BEGIN
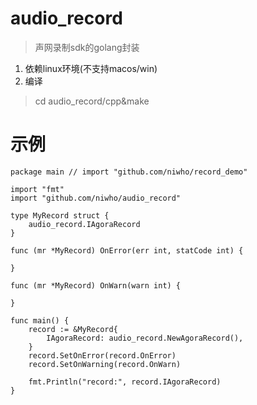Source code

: # audio_record
> 声网录制sdk的golang封装
1. 依赖linux环境(不支持macos/win)
2. 编译
> cd audio_record/cpp&make

# 示例
```golang
package main // import "github.com/niwho/record_demo"

import "fmt"
import "github.com/niwho/audio_record"

type MyRecord struct {
    audio_record.IAgoraRecord
}

func (mr *MyRecord) OnError(err int, statCode int) {

}

func (mr *MyRecord) OnWarn(warn int) {

}

func main() {
    record := &MyRecord{
        IAgoraRecord: audio_record.NewAgoraRecord(),
    }
    record.SetOnError(record.OnError)
    record.SetOnWarning(record.OnWarn)

    fmt.Println("record:", record.IAgoraRecord)
}

```
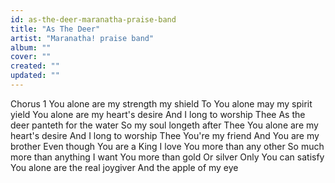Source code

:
 ```yaml
---
id: as-the-deer-maranatha-praise-band
title: "As The Deer"
artist: "Maranatha! praise band"
album: ""
cover: ""
created: ""
updated: ""
---
```


Chorus 1
You alone are my strength my shield
To You alone may my spirit yield
You alone are my heart's desire
And I long to worship Thee
As the deer panteth for the water
So my soul longeth after Thee
You alone are my heart's desire
And I long to worship Thee
You're my friend
And You are my brother
Even though You are a King
I love You more than any other
So much more than anything
I want You more than gold
Or silver
Only You can satisfy
You alone are the real joygiver
And the apple of my eye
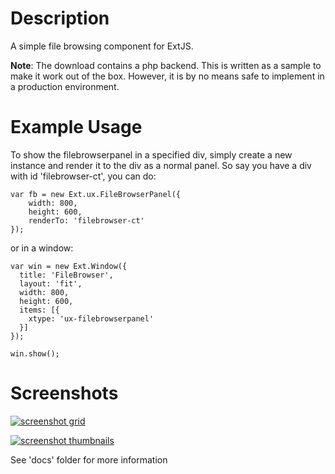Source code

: # Description #

A simple file browsing component for ExtJS.

**Note**:
The download contains a php backend. This is written as a sample to make it work out of the box. However, it is by no means safe to implement in a production environment.

# Example Usage #
To show the filebrowserpanel in a specified div,
simply create a new instance and render it to the div as a normal panel.
So say you have a div with id 'filebrowser-ct', you can do:
```
var fb = new Ext.ux.FileBrowserPanel({
    width: 800,
    height: 600,
    renderTo: 'filebrowser-ct'
});
```

or in a window:
```
var win = new Ext.Window({
  title: 'FileBrowser',
  layout: 'fit',
  width: 800,
  height: 600,
  items: [{
    xtype: 'ux-filebrowserpanel'
  }]
});

win.show();
```

# Screenshots #
<a href='http://s879.photobucket.com/albums/ab353/bruijn88/?action=view&current=screenshot-grid.png'><img src='http://i879.photobucket.com/albums/ab353/bruijn88/th_screenshot-grid.png' alt='screenshot grid' border='0' /> </a>

<a href='http://s879.photobucket.com/albums/ab353/bruijn88/?action=view&current=screenshot-thumbnails.png'><img src='http://i879.photobucket.com/albums/ab353/bruijn88/th_screenshot-thumbnails.png' alt='screenshot thumbnails' border='0' /> </a>



See 'docs' folder for more information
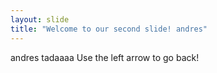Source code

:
 ```yaml
---
layout: slide
title: "Welcome to our second slide! andres"
---
```

andres tadaaaa
Use the left arrow to go back!
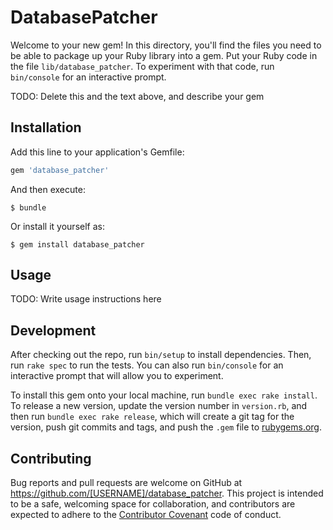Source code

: # DatabasePatcher

Welcome to your new gem! In this directory, you'll find the files you need to be able to package up your Ruby library into a gem. Put your Ruby code in the file `lib/database_patcher`. To experiment with that code, run `bin/console` for an interactive prompt.

TODO: Delete this and the text above, and describe your gem

## Installation

Add this line to your application's Gemfile:

```ruby
gem 'database_patcher'
```

And then execute:

    $ bundle

Or install it yourself as:

    $ gem install database_patcher

## Usage

TODO: Write usage instructions here

## Development

After checking out the repo, run `bin/setup` to install dependencies. Then, run `rake spec` to run the tests. You can also run `bin/console` for an interactive prompt that will allow you to experiment.

To install this gem onto your local machine, run `bundle exec rake install`. To release a new version, update the version number in `version.rb`, and then run `bundle exec rake release`, which will create a git tag for the version, push git commits and tags, and push the `.gem` file to [rubygems.org](https://rubygems.org).

## Contributing

Bug reports and pull requests are welcome on GitHub at https://github.com/[USERNAME]/database_patcher. This project is intended to be a safe, welcoming space for collaboration, and contributors are expected to adhere to the [Contributor Covenant](http://contributor-covenant.org) code of conduct.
END
- _What you need to do_:
For this exercise, retype the data above exactly and skip every image.

- _Solved problem_:
Source code

: # audio_record
> 声网录制sdk的golang封装
1. 依赖linux环境(不支持macos/win)
2. 编译
> cd audio_record/cpp&make

# 示例
```golang
package main // import "github.com/niwho/record_demo"

import "fmt"
import "github.com/niwho/audio_record"

type MyRecord struct {
    audio_record.IAgoraRecord
}

func (mr *MyRecord) OnError(err int, statCode int) {

}

func (mr *MyRecord) OnWarn(warn int) {

}

func main() {
    record := &MyRecord{
        IAgoraRecord: audio_record.NewAgoraRecord(),
    }
    record.SetOnError(record.OnError)
    record.SetOnWarning(record.OnWarn)

    fmt.Println("record:", record.IAgoraRecord)
}

```
Source code

:
 ```yaml
---
id: as-the-deer-maranatha-praise-band
title: "As The Deer"
artist: "Maranatha! praise band"
album: ""
cover: ""
created: ""
updated: ""
---
```


Chorus 1
You alone are my strength my shield
To You alone may my spirit yield
You alone are my heart's desire
And I long to worship Thee
As the deer panteth for the water
So my soul longeth after Thee
You alone are my heart's desire
And I long to worship Thee
You're my friend
And You are my brother
Even though You are a King
I love You more than any other
So much more than anything
I want You more than gold
Or silver
Only You can satisfy
You alone are the real joygiver
And the apple of my eye
Source code

: # Description #

A simple file browsing component for ExtJS.

**Note**:
The download contains a php backend. This is written as a sample to make it work out of the box. However, it is by no means safe to implement in a production environment.

# Example Usage #
To show the filebrowserpanel in a specified div,
simply create a new instance and render it to the div as a normal panel.
So say you have a div with id 'filebrowser-ct', you can do:
```
var fb = new Ext.ux.FileBrowserPanel({
    width: 800,
    height: 600,
    renderTo: 'filebrowser-ct'
});
```

or in a window:
```
var win = new Ext.Window({
  title: 'FileBrowser',
  layout: 'fit',
  width: 800,
  height: 600,
  items: [{
    xtype: 'ux-filebrowserpanel'
  }]
});

win.show();
```

# Screenshots #
<a href='http://s879.photobucket.com/albums/ab353/bruijn88/?action=view&current=screenshot-grid.png'><img src='http://i879.photobucket.com/albums/ab353/bruijn88/th_screenshot-grid.png' alt='screenshot grid' border='0' /> </a>

<a href='http://s879.photobucket.com/albums/ab353/bruijn88/?action=view&current=screenshot-thumbnails.png'><img src='http://i879.photobucket.com/albums/ab353/bruijn88/th_screenshot-thumbnails.png' alt='screenshot thumbnails' border='0' /> </a>



See 'docs' folder for more information
Source code

:
 ```yaml
---
layout: slide
title: "Welcome to our second slide! andres"
---
```

andres tadaaaa
Use the left arrow to go back!
Source code

: # DatabasePatcher

Welcome to your new gem! In this directory, you'll find the files you need to be able to package up your Ruby library into a gem. Put your Ruby code in the file `lib/database_patcher`. To experiment with that code, run `bin/console` for an interactive prompt.

TODO: Delete this and the text above, and describe your gem

## Installation

Add this line to your application's Gemfile:

```ruby
gem 'database_patcher'
```

And then execute:

    $ bundle

Or install it yourself as:

    $ gem install database_patcher

## Usage

TODO: Write usage instructions here

## Development

After checking out the repo, run `bin/setup` to install dependencies. Then, run `rake spec` to run the tests. You can also run `bin/console` for an interactive prompt that will allow you to experiment.

To install this gem onto your local machine, run `bundle exec rake install`. To release a new version, update the version number in `version.rb`, and then run `bundle exec rake release`, which will create a git tag for the version, push git commits and tags, and push the `.gem` file to [rubygems.org](https://rubygems.org).

## Contributing

Bug reports and pull requests are welcome on GitHub at https://github.com/[USERNAME]/database_patcher. This project is intended to be a safe, welcoming space for collaboration, and contributors are expected to adhere to the [Contributor Covenant](http://contributor-covenant.org) code of conduct.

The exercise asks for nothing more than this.